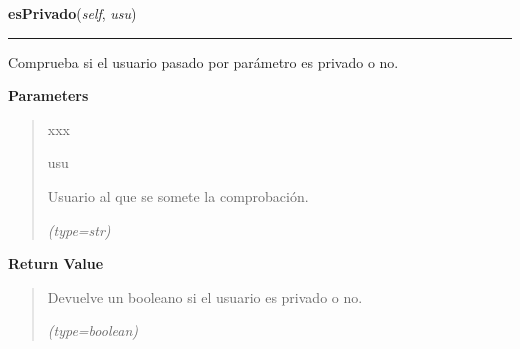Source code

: \hspace{.8\funcindent}\begin{boxedminipage}{\funcwidth}

    \raggedright \textbf{esPrivado}(\textit{self}, \textit{usu})

    \vspace{-1.5ex}

    \rule{\textwidth}{0.5\fboxrule}
\setlength{\parskip}{2ex}
    Comprueba si el usuario pasado por parámetro es privado o no.

\setlength{\parskip}{1ex}
      \textbf{Parameters}
      \vspace{-1ex}

      \begin{quote}
        \begin{Ventry}{xxx}

          \item[usu]

          Usuario al que se somete la comprobación.

            {\it (type=str)}

        \end{Ventry}

      \end{quote}

      \textbf{Return Value}
    \vspace{-1ex}

      \begin{quote}
      Devuelve un booleano si el usuario es privado o no.

      {\it (type=boolean)}

      \end{quote}

    \end{boxedminipage}

    \label{funcionesTwitter:FuncionesTwitter:existeUsuario}

    \vspace{0.5ex}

* * * *

§ **Work order**: Your task is to list each line of the records with the word "parskip".

§ **Response to this exercise**:
\setlength{\parskip}{2ex}
\setlength{\parskip}{1ex}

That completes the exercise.